Cakes at the Pin-Up Magazine party at Casa Claridge Photo: Madison McGaw/BFAnyc.com/BFA NYC

The first night of Art Basel’s glittering subtropical satellite does not, as a general rule, pack quite the same punch as the manic evenings that follow. (There isn’t even an official “first night” as such: There’s just Monday, after the holiday weekend and before the previews start in earnest.) Fresh-off-the-flight art freaks and journalists tried to find some semblance of action yesterday, starting in the Design District, where a tour of the recently fabbed-up neighborhood — replete with high-end fashion retailers absent only a year ago — spotlighted a new installation by artist Paula Crown in collaboration with Theaster Gates, a hulking piece of reclaimed wood atop an artificial floor of triangular wedges titled Transposition. The piece was inspired by sketches Crown made during a helicopter tour of the mountainous interior of South Africa, bumping along at high altitude with an air-sick child in the rear, a few pens, and a pad of sketch paper. “I had these drawings which had some really interesting features, and I tore them out of the notebook,” explained Crown. “I wanted to explore them. People have noted my curiosity about actually ‘diving in deep,’ dimensionally, into my drawings. So I started a process of magnifying them and magnifying them at high resolution.” The sculptural ensemble was the three-dimensional rendering of those blown-up ink marks; how precisely such an installation ranked as “sight specific” was unclear, given its odd locale sandwiched between a soon-to-be Tom Ford boutique and a still-vacant lot, but it certainly was impressive. You might not be able to bring Muhammad to the mountains, but apparently you can bring the mountains to Miami.

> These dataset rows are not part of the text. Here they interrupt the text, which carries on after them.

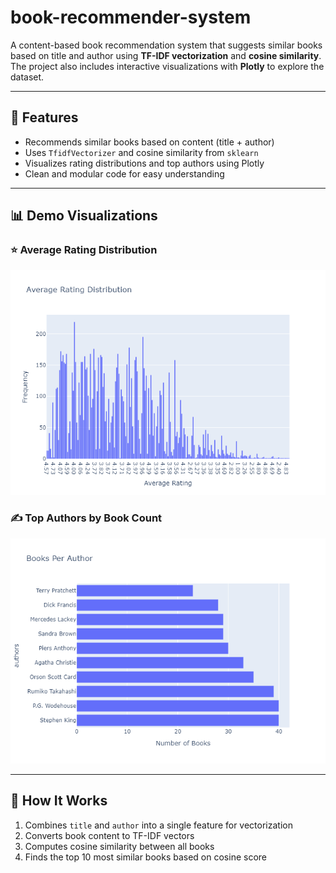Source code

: # book-recommender-system

A content-based book recommendation system that suggests similar books based on title and author using **TF-IDF vectorization** and **cosine similarity**. The project also includes interactive visualizations with **Plotly** to explore the dataset.

---

## 🚀 Features

- Recommends similar books based on content (title + author)
- Uses `TfidfVectorizer` and cosine similarity from `sklearn`
- Visualizes rating distributions and top authors using Plotly
- Clean and modular code for easy understanding

---

## 📊 Demo Visualizations

### ⭐ Average Rating Distribution

![Rating Histogram](./assets/rating_distribution.png)

### ✍️ Top Authors by Book Count

![Top Authors](./assets/top_authors.png)


---

## 🧠 How It Works

1. Combines `title` and `author` into a single feature for vectorization
2. Converts book content to TF-IDF vectors
3. Computes cosine similarity between all books
4. Finds the top 10 most similar books based on cosine score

Next on the thin-by-Basel-standards itinerary was a pop-up opening, under the auspices of local gallery Spinello Projects, for a new exhibition of the work of painter Kris Knight. The artist got a rather unexpected boost last year when Gucci creative director Frida Giannini cited his subdued, washed-out pastel portraits as an inspiration for her recent collection; the Canadian painter and the Italian fashion doyenne have gone on to forge a fruitful creative partnership, including a new interpretation of the brand’s well-known Flora print pattern. Smell the Magic, as the Miami show is called, is a further extension of the Gucci-Knight collaboration, and Giannini was on hand to fete her friend in the Design District space alongside notables like Harper’s Bazaar editor-in-chief Glenda Bailey and artist (and sometime Pharrell collaborator) Daniel Arsham. “I wanted to work with Kris because he has great quality as a painter at mixing colors and shades,” said Giannini, though if there was anything in particular that drew her to Knight’s demur, young male subjects — Kehinde Wylie heroes, touched up by Watteau – she didn’t quite say. Knight, on the other, hand, seemed to have a very good idea: The work in the show “is about being a wallflower,” he said. His figures are textile patterns in human form, literal fashion plates.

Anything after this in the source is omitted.